Provided material:
Start of Block

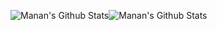 <img  align="center" src="https://github-readme-stats.vercel.app/api?username=manan025&&show_icons=true&count_private=true&hide_border=true&hide_title=true&theme=tokyonight" alt="Manan's Github Stats"><img align="center" src="https://github-readme-stats.vercel.app/api/top-langs/?username=manan025&layout=compact&hide_border=true&hide=CSS,HTML&theme=tokyonight" alt="Manan's Github Stats">

<!--### Hi there 👋-->

<!--
**manan025/manan025** is a ✨ _special_ ✨ repository because its `README.md` (this file) appears on your GitHub profile.

Here are some ideas to get you started:

- 🔭 I’m currently working on ...
- 🌱 I’m currently learning ...
- 👯 I’m looking to collaborate on ...
- 🤔 I’m looking for help with ...
- 💬 Ask me about ...
- 📫 How to reach me: ...
- 😄 Pronouns: ...
- ⚡ Fun fact: ...
-->
<!-- Thanks to TarushS -->

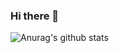 ### Hi there 👋
![Anurag's github stats](https://github-readme-stats.vercel.app/api?username=YukiOkita&count_private=true&theme=radical)

<!--
**YukiOkita/YukiOkita** is a ✨ _special_ ✨ repository because its `README.md` (this file) appears on your GitHub profile.

Here are some ideas to get you started:

- 🔭 I’m currently working on ...
- 🌱 I’m currently learning ...
- 👯 I’m looking to collaborate on ...
- 🤔 I’m looking for help with ...
- 💬 Ask me about ...
- 📫 How to reach me: ...
- 😄 Pronouns: ...
- ⚡ Fun fact: ...
-->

End of Block

Exercise prompt: All of the data above needs to be given again exactly. Leave out each image.

Exercise output:
 <img  align="center" src="https://github-readme-stats.vercel.app/api?username=manan025&&show_icons=true&count_private=true&hide_border=true&hide_title=true&theme=tokyonight" alt="Manan's Github Stats"><img align="center" src="https://github-readme-stats.vercel.app/api/top-langs/?username=manan025&layout=compact&hide_border=true&hide=CSS,HTML&theme=tokyonight" alt="Manan's Github Stats">

<!--### Hi there 👋-->

<!--
**manan025/manan025** is a ✨ _special_ ✨ repository because its `README.md` (this file) appears on your GitHub profile.

Here are some ideas to get you started:

- 🔭 I’m currently working on ...
- 🌱 I’m currently learning ...
- 👯 I’m looking to collaborate on ...
- 🤔 I’m looking for help with ...
- 💬 Ask me about ...
- 📫 How to reach me: ...
- 😄 Pronouns: ...
- ⚡ Fun fact: ...
-->
<!-- Thanks to TarushS -->

 ### Hi there 👋
![Anurag's github stats](https://github-readme-stats.vercel.app/api?username=YukiOkita&count_private=true&theme=radical)

<!--
**YukiOkita/YukiOkita** is a ✨ _special_ ✨ repository because its `README.md` (this file) appears on your GitHub profile.

Here are some ideas to get you started:

- 🔭 I’m currently working on ...
- 🌱 I’m currently learning ...
- 👯 I’m looking to collaborate on ...
- 🤔 I’m looking for help with ...
- 💬 Ask me about ...
- 📫 How to reach me: ...
- 😄 Pronouns: ...
- ⚡ Fun fact: ...
-->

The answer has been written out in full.